* **Supplied data**
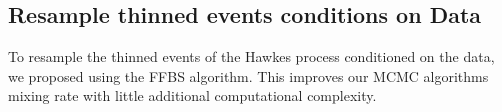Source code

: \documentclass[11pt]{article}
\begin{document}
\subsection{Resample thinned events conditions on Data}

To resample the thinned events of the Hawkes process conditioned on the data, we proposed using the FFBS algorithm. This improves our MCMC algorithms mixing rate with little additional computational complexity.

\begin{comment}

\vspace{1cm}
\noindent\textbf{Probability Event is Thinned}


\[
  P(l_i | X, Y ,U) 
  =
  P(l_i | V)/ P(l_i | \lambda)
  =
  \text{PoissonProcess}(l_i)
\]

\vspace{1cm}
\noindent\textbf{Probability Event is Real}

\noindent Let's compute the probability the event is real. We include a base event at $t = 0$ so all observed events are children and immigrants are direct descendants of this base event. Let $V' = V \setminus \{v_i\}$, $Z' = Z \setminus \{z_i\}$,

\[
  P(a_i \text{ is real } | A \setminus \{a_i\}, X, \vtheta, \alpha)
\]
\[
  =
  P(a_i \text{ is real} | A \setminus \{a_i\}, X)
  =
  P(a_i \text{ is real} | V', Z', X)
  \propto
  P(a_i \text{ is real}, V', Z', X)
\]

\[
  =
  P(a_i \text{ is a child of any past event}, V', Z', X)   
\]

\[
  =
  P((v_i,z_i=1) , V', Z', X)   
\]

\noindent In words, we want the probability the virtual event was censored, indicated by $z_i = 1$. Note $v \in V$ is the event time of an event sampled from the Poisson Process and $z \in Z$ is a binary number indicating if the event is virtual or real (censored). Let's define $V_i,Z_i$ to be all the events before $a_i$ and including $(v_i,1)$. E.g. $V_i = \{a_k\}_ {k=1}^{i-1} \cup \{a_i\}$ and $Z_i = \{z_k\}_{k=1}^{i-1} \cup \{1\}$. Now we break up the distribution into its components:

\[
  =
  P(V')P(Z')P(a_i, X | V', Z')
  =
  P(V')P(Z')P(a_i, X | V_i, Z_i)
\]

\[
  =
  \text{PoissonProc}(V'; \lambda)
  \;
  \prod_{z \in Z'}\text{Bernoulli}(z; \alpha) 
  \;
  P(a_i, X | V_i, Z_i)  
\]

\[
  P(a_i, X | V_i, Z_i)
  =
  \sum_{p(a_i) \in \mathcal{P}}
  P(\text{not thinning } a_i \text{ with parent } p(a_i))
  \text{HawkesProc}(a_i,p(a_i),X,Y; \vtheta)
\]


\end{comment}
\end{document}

...

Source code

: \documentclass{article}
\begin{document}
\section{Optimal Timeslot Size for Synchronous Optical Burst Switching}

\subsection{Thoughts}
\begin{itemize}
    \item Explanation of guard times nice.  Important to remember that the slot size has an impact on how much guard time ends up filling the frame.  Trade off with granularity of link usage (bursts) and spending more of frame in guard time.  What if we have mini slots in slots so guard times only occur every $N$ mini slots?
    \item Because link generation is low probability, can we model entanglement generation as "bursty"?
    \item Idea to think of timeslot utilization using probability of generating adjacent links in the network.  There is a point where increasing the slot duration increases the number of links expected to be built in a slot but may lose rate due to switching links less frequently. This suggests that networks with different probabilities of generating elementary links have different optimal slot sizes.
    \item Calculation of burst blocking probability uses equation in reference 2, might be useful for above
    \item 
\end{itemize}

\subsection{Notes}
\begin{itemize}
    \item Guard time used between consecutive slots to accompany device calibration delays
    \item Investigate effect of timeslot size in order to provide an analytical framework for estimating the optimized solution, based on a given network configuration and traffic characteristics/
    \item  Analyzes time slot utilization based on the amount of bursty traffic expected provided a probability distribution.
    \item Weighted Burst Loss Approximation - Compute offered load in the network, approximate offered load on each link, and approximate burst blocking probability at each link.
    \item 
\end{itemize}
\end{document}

* **What is being asked**
Each line above that contains "expected" counts once; report the total of such lines and nothing more.

* **Exercise solution**
2